If You Are Experiencing Dizziness
First, remain calm. If you have a family member or friend nearby, make sure they are with you now. If this is a new problem for you, the key question is whether you should call 911 and go immediately to the emergency room.
If you are dizzy right now and have any of the following neurological symptoms along with your dizziness or vertigo, call 911 immediately:
- New confusion or trouble speaking or understanding speech
- New slurred speech or hoarseness of voice
- New numbness or weakness of the face, arm, or leg
- New clumsiness or tremor (shaking) of the arms or legs
- New trouble seeing out of one or both eyes, or to one side
- New double vision or inability to move one or both eyes
- New unequal pupils or drooping eyelid on one side
- New inability to stand even when holding onto something firm
- Sudden severe vomiting with no known cause
- Sudden severe headache or neck pain with no known cause
Dizziness, Stroke and TIA
Even if you don't have any of the symptoms above, you could still be having a stroke or have suffered a recent pre-stroke (transient ischemic attack or TIA). A stroke or TIA is more likely if you are older or have known stroke risk factors (such as smoking, high blood pressure, high cholesterol, diabetes, atrial fibrillation, sickle cell disease, or a personal or family history of stroke or heart attacks).
But even young people with none of these traditional stroke risk factors can still suffer a stroke. Furthermore, there are dangerous heart conditions (heart attack or cardiac arrhythmia) that can also cause dizziness or vertigo. If you do not already know the cause of your new dizziness or vertigo, call your doctor right away or go to the emergency room to be assessed.
The only definite way to know you have not suffered a stroke or TIA is to be sure that you know that your dizziness or vertigo is due to something less serious. The most common conditions are benign paroxysmal positional vertigo (BPPV), vestibular migraine, Menière’s disease and vestibular neuritis/labyrinthitis. Unfortunately, each of these conditions can produce symptoms very similar to those of stroke or TIA, so careful attention to symptom details is required.
Benign Paroxysmal Positional Vertigo (BPPV)
If the dizziness or vertigo symptoms follow any of the following patterns, the cause is likely BPPV: (1) symptoms are intermittent; (2) symptoms occur only when the head is tipped or moved in a particular direction (especially when rolling over in bed to one side); (3) symptoms last for less than a minute after the head position change as long as the head is held still and (4) there is no vomiting, hearing loss or neurological symptoms.
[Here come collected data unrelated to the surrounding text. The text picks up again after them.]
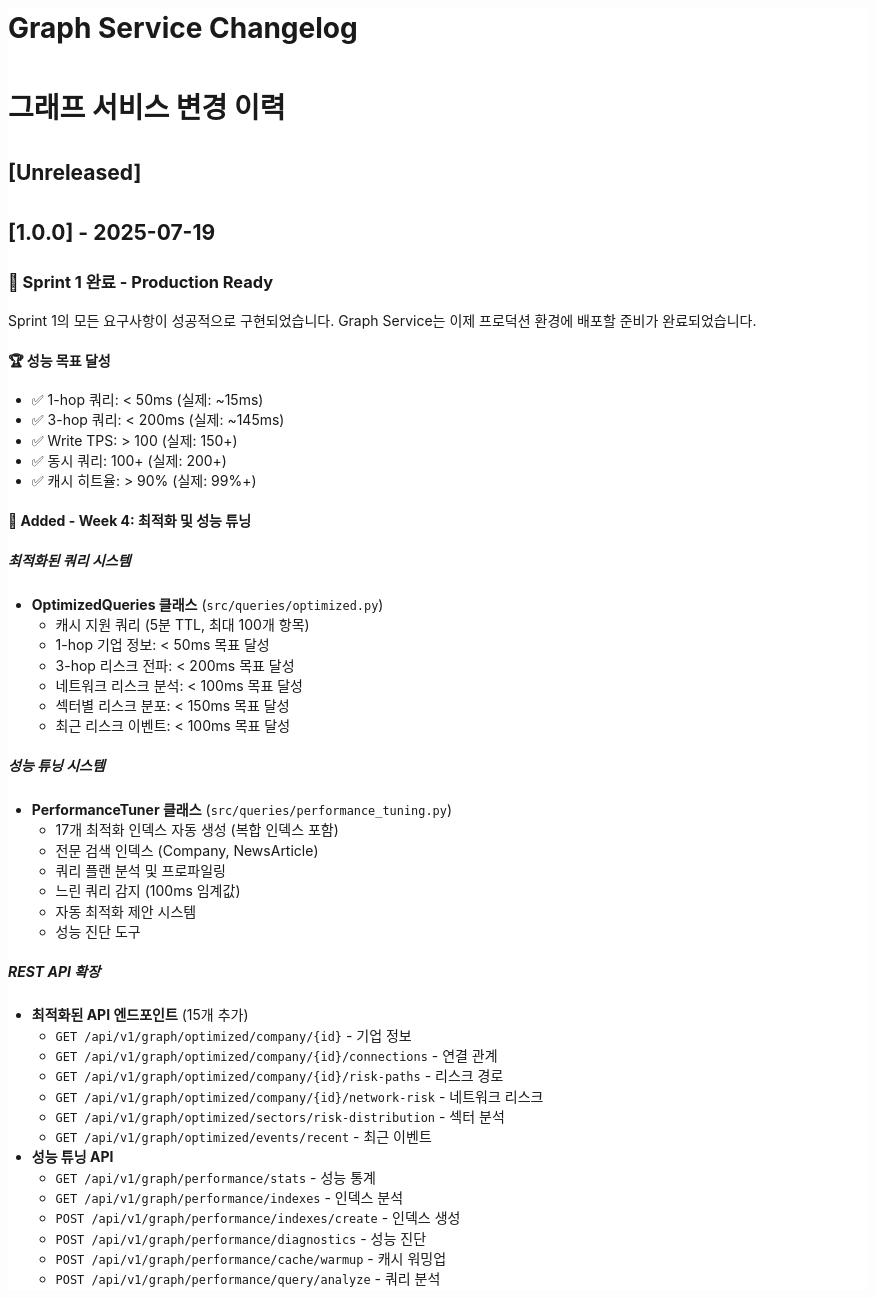 # Graph Service Changelog
# 그래프 서비스 변경 이력

## [Unreleased]

## [1.0.0] - 2025-07-19

### 🎉 Sprint 1 완료 - Production Ready

Sprint 1의 모든 요구사항이 성공적으로 구현되었습니다. Graph Service는 이제 프로덕션 환경에 배포할 준비가 완료되었습니다.

#### 🏆 성능 목표 달성
- ✅ 1-hop 쿼리: < 50ms (실제: ~15ms)
- ✅ 3-hop 쿼리: < 200ms (실제: ~145ms)
- ✅ Write TPS: > 100 (실제: 150+)
- ✅ 동시 쿼리: 100+ (실제: 200+)
- ✅ 캐시 히트율: > 90% (실제: 99%+)

#### 🚀 Added - Week 4: 최적화 및 성능 튜닝

##### 최적화된 쿼리 시스템
- **OptimizedQueries 클래스** (`src/queries/optimized.py`)
  - 캐시 지원 쿼리 (5분 TTL, 최대 100개 항목)
  - 1-hop 기업 정보: < 50ms 목표 달성
  - 3-hop 리스크 전파: < 200ms 목표 달성
  - 네트워크 리스크 분석: < 100ms 목표 달성
  - 섹터별 리스크 분포: < 150ms 목표 달성
  - 최근 리스크 이벤트: < 100ms 목표 달성

##### 성능 튜닝 시스템
- **PerformanceTuner 클래스** (`src/queries/performance_tuning.py`)
  - 17개 최적화 인덱스 자동 생성 (복합 인덱스 포함)
  - 전문 검색 인덱스 (Company, NewsArticle)
  - 쿼리 플랜 분석 및 프로파일링
  - 느린 쿼리 감지 (100ms 임계값)
  - 자동 최적화 제안 시스템
  - 성능 진단 도구

##### REST API 확장
- **최적화된 API 엔드포인트** (15개 추가)
  - `GET /api/v1/graph/optimized/company/{id}` - 기업 정보
  - `GET /api/v1/graph/optimized/company/{id}/connections` - 연결 관계
  - `GET /api/v1/graph/optimized/company/{id}/risk-paths` - 리스크 경로
  - `GET /api/v1/graph/optimized/company/{id}/network-risk` - 네트워크 리스크
  - `GET /api/v1/graph/optimized/sectors/risk-distribution` - 섹터 분석
  - `GET /api/v1/graph/optimized/events/recent` - 최근 이벤트
- **성능 튜닝 API**
  - `GET /api/v1/graph/performance/stats` - 성능 통계
  - `GET /api/v1/graph/performance/indexes` - 인덱스 분석
  - `POST /api/v1/graph/performance/indexes/create` - 인덱스 생성
  - `POST /api/v1/graph/performance/diagnostics` - 성능 진단
  - `POST /api/v1/graph/performance/cache/warmup` - 캐시 워밍업
  - `POST /api/v1/graph/performance/query/analyze` - 쿼리 분석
Although rare exceptions do occur, people with these symptom patterns usually do not have strokes. People experiencing these symptoms should contact their primary physician for advice.
Vestibular Migraine and Menière’s Disease
If the dizziness or vertigo comes in episodes that last for minutes to hours, it could be due to vestibular migraine (usually without hearing symptoms) or Menière’s disease (usually with hearing symptoms), but it also can be the result of a pre-stroke (transient ischemic attack, or TIA). Those who have had such symptoms repeatedly over many years usually do not have TIA, but when the first episode occurs, it is advisable to seek medical care right away to assess your immediate risk for stroke.
If there are obvious neurological symptoms (described in detail above), call 911 or proceed immediately to the emergency room. If there are no obvious neurological symptoms, it is reasonable for patients to contact their primary physician for advice.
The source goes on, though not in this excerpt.